Crude oil prices have been climbing recently, in part in anticipation that OPEC would agree to freeze production at current levels or even trim output. But the IEA said: “If there is to be a production freeze, rather than a cut, the impact on physical oil supplies will be limited.”
Meanwhile, low oil prices are taking a toll on U.S. oil and gas companies, as well as the banks that lend them money. U.S. banking giant Wells Fargo saidThursday that a $1.1 billion increase in nonperforming loans to the oil and gas sector had pushed its non-accrual loan total to $12.2 billion. The bank’s provision for credit losses rose by $414 million from a year ago, due to losses “primarily related” to oil and gas companies, Wells Fargo said.
Bank of America, which reported a drop in earnings Thursday, said its provision for credit losses increased by $457 million, driven primarily by increased losses in the energy sector.
In other market news, the number of Americans filing for unemployment benefits fell last week, dropping to a level last seen in November 1973, as the labor market continues to strengthen despite lackluster economic growth. Initial claims for state unemployment benefits decreased 13,000 to a seasonally adjusted 253,000 for the week ended April 9, the Labor Department said Thursday.
And in Asia, currencies fell against the U.S. dollar after the Singapore central bank unexpectedly eased its interest-rate policy. The rising U.S. dollar makes it harder for U.S. manufacturers to compete against Asian rivals.
U.S. stock markets hardly budged Thursday. The Nasdaq composite index finished the trading day down 0.03 percent, while the Dow Jones industrial average was up 0.1 percent; Standard and Poor’s 500-stock index gained 0.02 percent.

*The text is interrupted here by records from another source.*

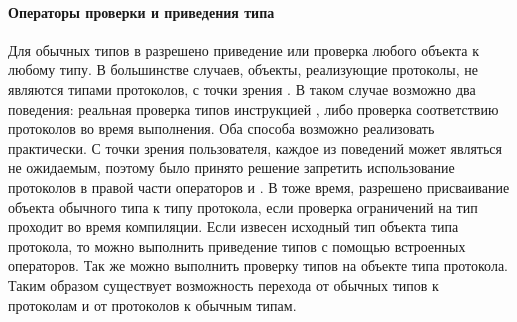 \paragraph{Операторы проверки и приведения типа}
Для обычных типов в  разрешено приведение или проверка любого объекта к любому типу. В большинстве случаев, объекты, реализующие протоколы, не являются типами протоколов, с точки зрения . В таком случае возможно два поведения: реальная проверка типов инструкцией , либо проверка соответствию протоколов во время выполнения. Оба способа возможно реализовать практически. С точки зрения пользователя, каждое из поведений может являться не ожидаемым, поэтому было принято решение запретить использование протоколов в правой части операторов  и . В тоже время, разрешено присваивание объекта обычного типа к типу протокола, если проверка ограничений на тип проходит во время компиляции. Если извесен исходный тип объекта типа протокола, то можно выполнить приведение типов с помощью встроенных операторов. Так же можно выполнить проверку типов на объекте типа протокола. Таким образом существует возможность перехода от обычных типов к протоколам и от протоколов к обычным типам.
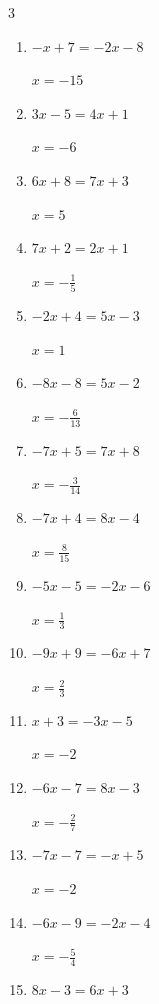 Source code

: \begin{multicols}{3}
\begin{enumerate}
  \item $-x+7=-2x-8$

        $\displaystyle x=-15$

  \item $3x-5=4x+1$

        $\displaystyle x=-6$

  \item $6x+8=7x+3$

        $\displaystyle x=5$

  \item $7x+2=2x+1$

        $\displaystyle x=-\frac{1}{5}$

  \item $-2x+4=5x-3$

        $\displaystyle x=1$

\columnbreak %

  \item $-8x-8=5x-2$

        $\displaystyle x=-\frac{6}{13}$

  \item $-7x+5=7x+8$

        $\displaystyle x=-\frac{3}{14}$

  \item $-7x+4=8x-4$

        $\displaystyle x=\frac{8}{15}$

  \item $-5x-5=-2x-6$

        $\displaystyle x=\frac{1}{3}$

  \item $-9x+9=-6x+7$

        $\displaystyle x=\frac{2}{3}$

  \item $x+3=-3x-5$

        $\displaystyle x=-2$

  \item $-6x-7=8x-3$

        $\displaystyle x=-\frac{2}{7}$

  \item $-7x-7=-x+5$

        $\displaystyle x=-2$

  \item $-6x-9=-2x-4$

        $\displaystyle x=-\frac{5}{4}$

  \item $8x-3=6x+3$


\end{enumerate}
\end{multicols}
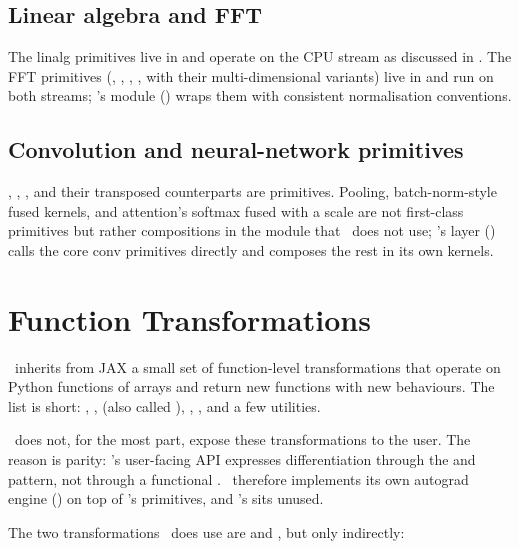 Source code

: \subsection{Linear algebra and FFT}
\label{ssec:mlx_runtime:linalg_fft}

The linalg primitives live in  and operate on
the CPU stream as discussed in
. The FFT primitives
(, , , , with their
multi-dimensional variants) live in  and run on
both streams; \Lucid's  module
() wraps them with consistent normalisation
conventions.

\subsection{Convolution and neural-network primitives}
\label{ssec:mlx_runtime:nn_prims}

, , , and their transposed
counterparts are primitives. Pooling, batch-norm-style fused kernels,
and attention's softmax fused with a scale are not first-class
primitives but rather compositions in the  module that
\Lucid\ does not use; \Lucid's  layer
() calls the core conv primitives
directly and composes the rest in its own kernels.

\section{Function Transformations}
\label{sec:mlx_runtime:transforms}

\MLX\ inherits from JAX a small set of function-level transformations
that operate on Python functions of arrays and return new functions
with new behaviours. The list is short: , ,
 (also called ), ,
, and a few utilities.

\Lucid\ does not, for the most part, expose these transformations to
the user. The reason is parity: 's user-facing API
expresses differentiation through the  and
 pattern, not through a functional
. \Lucid\ therefore implements its own autograd engine
() on top of \MLX's primitives, and
\MLX's  sits unused.

The two transformations \Lucid\ does use are  and
, but only indirectly:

Crude oil prices have been a major factor in U.S. markets as the price for the benchmark West Texas Intermediate grade dipped below $30 a barrel in January, a 12-year low. While giving a boost to consumers and dampening inflation, low crude–oil prices have rattled stock markets as well as bond markets, where the struggling oil sector has been driving high default rates.
The IEA said Thursday that petroleum demand would grow by 1.2 million barrels a day this year as India — where consumption is rising at an 8 percent annual rate — possibly replaces China as the “main engine of global demand growth.”
Meanwhile, low prices have discouraged oil companies from investing and, as a result, the U.S. shale oil boom has dissipated. By early April, the U.S. drilling-rig count had fallen nearly 80 percent from the October 2014 peak, the IEA noted. U.S. oil production reached as high as 9.6 million barrels a day in June 2015, according to the IEA, but this month slipped below 9 million barrels a day for the first time since October 2014.
Falling U.S. output is the main reason the IEA is forecasting a 700,000 barrel a day drop in non-OPEC oil production. “The much-anticipated slide in production of light, tight, oil in the United States is gathering pace,” the IEA said.